(Saved data entries)
========================================================================
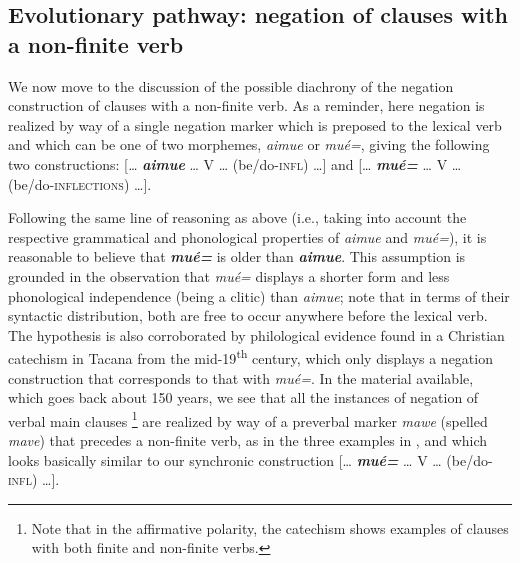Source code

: \documentclass[output=paper]{langsci/langscibook}
\begin{document}
\subsection{Evolutionary pathway: negation of clauses with a non-finite
verb}\label{sec:tacana-10.2}

We now move to the discussion of the possible diachrony of the negation construction of clauses with a non-finite verb. As a reminder, here negation is realized by way of a single negation marker which is preposed to the lexical verb and which can be one of two morphemes, \textit{aimue} or \textit{mué=}, giving the following two constructions: [\textit{…} \textbf{\textit{aimue}} … V … (be/do-\textsc{infl}) …] and [… \textbf{\textit{mué=}} … V … (be/do-\textsc{inflections}) …].

Following the same line of reasoning as above (i.e., taking into account
the respective grammatical and phonological properties of \textit{aimue}
and \textit{mué=}), it is reasonable to believe that \textbf{\textit{mué=}}
is older than \textbf{\textit{aimue}}. This assumption is grounded in the
observation that \textit{mué=} displays a shorter form and less
phonological independence (being a clitic) than \textit{aimue}; note that
in terms of their syntactic distribution, both are free to occur anywhere
before the lexical verb. The hypothesis is also corroborated by
philological evidence found in a Christian catechism in Tacana from
the mid-19\textsuperscript{th} century, which only displays a negation construction that
corresponds to that with \textit{mué=}. In the material available, which
goes back about 150 years, we see that all the instances of negation
of verbal main clauses%
%
    \footnote{\label{fn:tacana-catechism} Note that in the affirmative polarity, the catechism shows
    examples of clauses with both finite and non-finite verbs.} 
%
are realized by way of a preverbal marker \textit{mawe} (spelled
\textit{mave}) that precedes a non-finite verb, as in the three examples in
, and which looks basically similar to our synchronic construction [… \textbf{\textit{mué=}} … V … (be/do-\textsc{infl}) …].
%
\end{document}
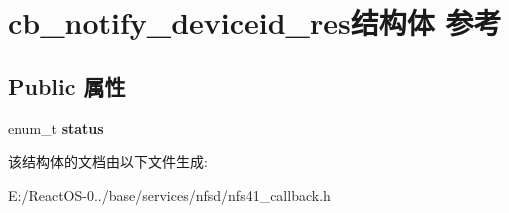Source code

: \hypertarget{structcb__notify__deviceid__res}{}\section{cb\+\_\+notify\+\_\+deviceid\+\_\+res结构体 参考}
\label{structcb__notify__deviceid__res}
\subsection*{Public 属性}
\begin{DoxyCompactItemize}
\item 
\mbox{\label{structcb__notify__deviceid__res_a5e5b507ade9ed62ec3c505607f450034}} 
enum\+\_\+t {\bfseries status}
\end{DoxyCompactItemize}


该结构体的文档由以下文件生成\+:\begin{DoxyCompactItemize}
\item 
E\+:/\+React\+O\+S-\/0../base/services/nfsd/nfs41\+\_\+callback.\+h\end{DoxyCompactItemize}
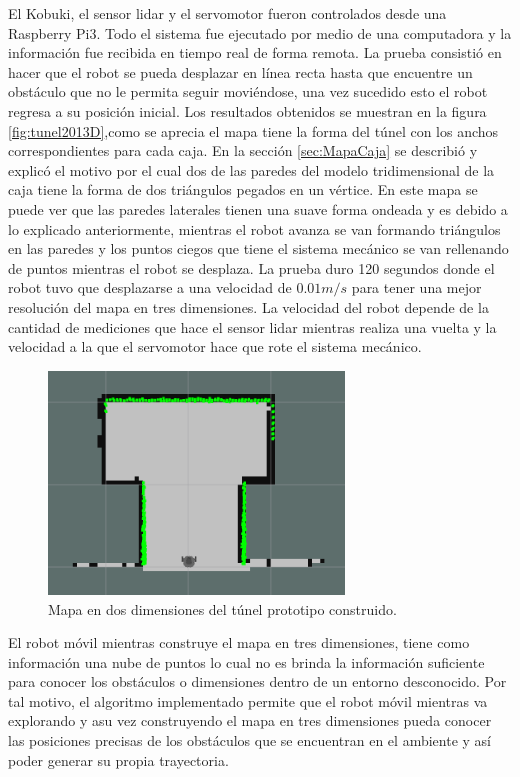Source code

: El Kobuki, el sensor lidar y el servomotor fueron controlados desde una Raspberry Pi3. Todo 
el sistema fue ejecutado por medio de una computadora y la información fue recibida en tiempo 
real de forma remota. La prueba consistió en hacer que el robot se pueda desplazar en línea 
recta hasta que encuentre un obstáculo que no le permita seguir moviéndose, una vez sucedido 
esto el robot regresa a su posición inicial. Los resultados obtenidos se muestran en la figura
\ref{fig:tunel2013D},como se aprecia el mapa tiene la forma del túnel con los anchos correspondientes 
para cada caja. En la sección \ref{sec:MapaCaja} se describió y explicó el motivo por el cual dos 
de las paredes del modelo tridimensional de la caja tiene la forma de dos triángulos pegados en 
un vértice. En este mapa se puede ver que las paredes laterales tienen una suave forma ondeada 
y es debido a lo explicado anteriormente, mientras el robot avanza se van formando triángulos 
en las paredes y los puntos ciegos que tiene el sistema mecánico se van rellenando de puntos 
mientras el robot se desplaza. La prueba duro 120 segundos donde el robot tuvo que desplazarse 
a una velocidad de $0.01 m/s$ para tener una mejor resolución del mapa en tres dimensiones. La 
velocidad del robot depende de la cantidad de mediciones que hace el sensor lidar mientras 
realiza una vuelta y la velocidad a la que el servomotor hace que rote el sistema mecánico.

\begin{figure}
  \centering \footnotesize
  \includegraphics[width=0.70\textwidth]{images/slam2d.png}
  \captionsetup{font=footnotesize}
  \caption{Mapa en dos dimensiones del túnel prototipo construido.}
  \label{fig:SLAM201}
\end{figure}

El robot móvil mientras construye el mapa en tres dimensiones, tiene como información una nube 
de puntos lo cual no es brinda la información suficiente para conocer los obstáculos o 
dimensiones dentro de un entorno desconocido. Por tal motivo, el algoritmo implementado permite 
que el robot móvil mientras va explorando y asu vez construyendo el mapa en tres dimensiones 
pueda conocer las posiciones precisas de los obstáculos que se encuentran en el ambiente y así 
poder generar su propia trayectoria.

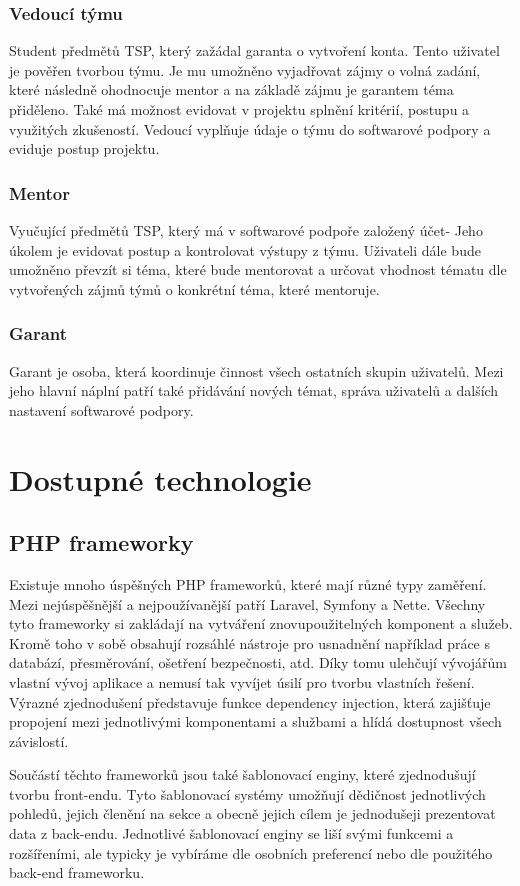\documentclass[czech,BP]{thesiskiv}
\begin{document}
	\subsection{Vedoucí týmu}
		\par Student předmětů TSP, který zažádal garanta o vytvoření konta. Tento uživatel je pověřen tvorbou týmu. Je mu umožněno vyjadřovat zájmy o volná zadání, které následně ohodnocuje mentor a na základě zájmu je garantem téma přiděleno. Také má možnost evidovat v projektu splnění kritérií, postupu a využitých zkušeností. Vedoucí vyplňuje údaje o týmu do softwarové podpory a eviduje postup projektu.
	\subsection{Mentor}
		\par Vyučující předmětů TSP, který má v softwarové podpoře založený účet- Jeho úkolem je evidovat postup a kontrolovat výstupy z týmu. Uživateli dále bude umožněno převzít si téma, které bude mentorovat a určovat vhodnost tématu dle vytvořených zájmů týmů o konkrétní téma, které mentoruje.
	\subsection{Garant}
		\par Garant je osoba, která koordinuje činnost všech ostatních skupin uživatelů. Mezi jeho hlavní náplní patří také přidávání nových témat, správa uživatelů a dalších nastavení softwarové podpory.

\chapter{Dostupné technologie}
\section{PHP frameworky}
	\par Existuje mnoho úspěšných PHP frameworků, které mají různé typy zaměření. Mezi nejúspěšnější a nejpoužívanější patří Laravel, Symfony a Nette. Všechny tyto frameworky si zakládají na vytváření znovupoužitelných komponent a služeb. Kromě toho v sobě obsahují rozsáhlé nástroje pro usnadnění například práce s databází, přesměrování, ošetření bezpečnosti, atd. Díky tomu ulehčují vývojářům vlastní vývoj aplikace a nemusí tak vyvíjet úsilí pro tvorbu vlastních řešení. Výrazné zjednodušení představuje funkce dependency injection, která zajišťuje propojení mezi jednotlivými komponentami a službami a hlídá dostupnost všech závislostí.
	\par Součástí těchto frameworků jsou také šablonovací enginy, které zjednodušují tvorbu front-endu. Tyto šablonovací systémy umožňují dědičnost jednotlivých pohledů, jejich členění na sekce a obecně jejich cílem je jednodušeji prezentovat data z back-endu. Jednotlivé šablonovací enginy se liší svými funkcemi a rozšířeními, ale typicky je vybíráme dle osobních preferencí nebo dle použitého back-end frameworku.
\end{document}

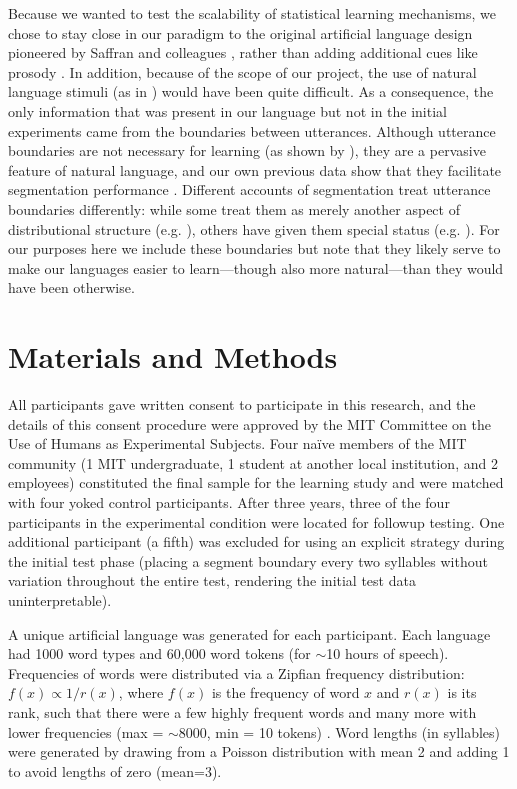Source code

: \documentclass[10pt]{article}
\begin{document}
Because we wanted to test the scalability of statistical learning mechanisms, we chose to stay close in our paradigm to the original artificial language design pioneered by Saffran and colleagues \cite{saffran1996b}, rather than adding additional cues like prosody \cite{hay2011b}. In addition, because of the scope of our project, the use of natural language stimuli (as in \cite{pelucchi2009}) would have been quite difficult. As a consequence, the only information that was present in our language but not in the initial experiments came from the boundaries between utterances. Although utterance boundaries are not necessary for learning (as shown by \cite{saffran1996b}), they are a pervasive feature of natural language, and our own previous data show that they facilitate segmentation performance \cite{frank2010}. Different accounts of segmentation treat utterance boundaries differently: while some treat them as merely another aspect of distributional structure (e.g. \cite{goldwater2009}), others have given them special status (e.g. \cite{aslin1996}). For our purposes here we include these boundaries but note that they likely serve to make our languages easier to learn---though also more natural---than they would have been otherwise.

\section*{Materials and Methods}

All participants gave written consent to participate in this research, and the details of this consent procedure were approved by the MIT Committee on the Use of Humans as Experimental Subjects. Four na\"ive members of the MIT community (1 MIT undergraduate, 1 student at another local institution, and 2 employees) constituted the final sample for the learning study and were matched with four yoked control participants. After three years, three of the four participants in the experimental condition were located for followup testing. One additional participant (a fifth) was excluded for using an explicit strategy during the initial test phase (placing a segment boundary every two syllables without variation throughout the entire test, rendering the initial test data uninterpretable). 

A unique artificial language was generated for each participant. Each language had 1000 word types and 60,000 word tokens (for $\sim$10 hours of speech). Frequencies of words were distributed via a Zipfian frequency distribution: $f(x) \propto 1 / r(x)$, where $f(x)$ is the frequency of word $x$ and $r(x)$ is its rank, such that there were a few highly frequent words and many more with lower frequencies (max = $\sim$8000, min = 10 tokens) \cite{zipf1965}. Word lengths (in syllables) were generated by drawing from a Poisson distribution with mean 2 and adding 1 to avoid lengths of zero (mean=3).  
\end{document}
========================================================================
* [Exercise details] All that should be returned is the run of lines from the start of the entries above to the line bearing "We now move", each exact, with pictures omitted.

* [Answer space]
Source code

: \documentclass[output=paper]{langsci/langscibook}
\begin{document}
\subsection{Evolutionary pathway: negation of clauses with a non-finite
verb}\label{sec:tacana-10.2}

We now move to the discussion of the possible diachrony of the negation construction of clauses with a non-finite verb. As a reminder, here negation is realized by way of a single negation marker which is preposed to the lexical verb and which can be one of two morphemes, \textit{aimue} or \textit{mué=}, giving the following two constructions: [\textit{…} \textbf{\textit{aimue}} … V … (be/do-\textsc{infl}) …] and [… \textbf{\textit{mué=}} … V … (be/do-\textsc{inflections}) …].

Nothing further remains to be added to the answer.